"""

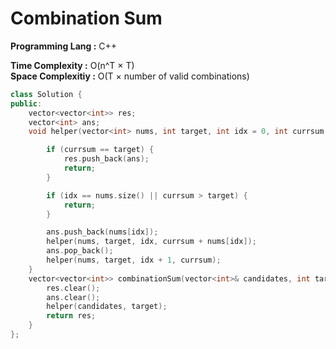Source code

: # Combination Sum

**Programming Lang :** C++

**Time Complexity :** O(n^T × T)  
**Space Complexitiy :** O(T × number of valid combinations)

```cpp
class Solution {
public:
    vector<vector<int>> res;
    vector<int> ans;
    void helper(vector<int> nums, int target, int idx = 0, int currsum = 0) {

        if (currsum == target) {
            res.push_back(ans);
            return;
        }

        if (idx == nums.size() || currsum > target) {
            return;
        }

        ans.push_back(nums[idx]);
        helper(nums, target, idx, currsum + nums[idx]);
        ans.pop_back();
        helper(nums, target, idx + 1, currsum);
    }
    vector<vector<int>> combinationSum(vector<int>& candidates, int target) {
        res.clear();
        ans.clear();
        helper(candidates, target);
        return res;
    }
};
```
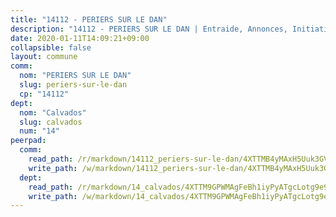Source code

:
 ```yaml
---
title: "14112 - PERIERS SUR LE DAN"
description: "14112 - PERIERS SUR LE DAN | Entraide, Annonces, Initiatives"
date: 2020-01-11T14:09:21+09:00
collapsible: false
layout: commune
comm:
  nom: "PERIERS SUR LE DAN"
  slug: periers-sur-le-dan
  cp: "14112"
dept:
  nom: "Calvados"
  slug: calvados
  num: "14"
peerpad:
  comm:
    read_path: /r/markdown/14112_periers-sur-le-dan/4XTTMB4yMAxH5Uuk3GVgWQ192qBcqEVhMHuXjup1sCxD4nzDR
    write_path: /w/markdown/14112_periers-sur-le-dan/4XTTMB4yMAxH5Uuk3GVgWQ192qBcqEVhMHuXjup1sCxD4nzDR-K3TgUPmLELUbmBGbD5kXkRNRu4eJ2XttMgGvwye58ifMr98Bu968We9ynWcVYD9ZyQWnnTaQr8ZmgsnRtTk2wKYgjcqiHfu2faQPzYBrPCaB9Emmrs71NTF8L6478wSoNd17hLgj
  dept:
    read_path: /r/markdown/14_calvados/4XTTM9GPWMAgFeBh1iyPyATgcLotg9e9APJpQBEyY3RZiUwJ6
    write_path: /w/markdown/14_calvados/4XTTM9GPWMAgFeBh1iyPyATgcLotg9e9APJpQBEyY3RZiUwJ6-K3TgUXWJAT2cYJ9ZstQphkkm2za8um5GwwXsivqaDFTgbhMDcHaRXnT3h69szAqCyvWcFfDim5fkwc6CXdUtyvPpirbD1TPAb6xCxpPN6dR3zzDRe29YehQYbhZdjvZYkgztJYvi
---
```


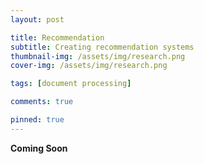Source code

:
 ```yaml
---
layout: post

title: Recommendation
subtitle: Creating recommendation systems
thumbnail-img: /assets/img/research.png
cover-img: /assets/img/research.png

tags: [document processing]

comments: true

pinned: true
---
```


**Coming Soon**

"""

- [Aim of the task]: Filter the records down to the lines containing the word "helper", and copy those.

- [Task response]:
    void helper(vector<int> nums, int target, int idx = 0, int currsum = 0) {
        helper(nums, target, idx, currsum + nums[idx]);
        helper(nums, target, idx + 1, currsum);
        helper(candidates, target);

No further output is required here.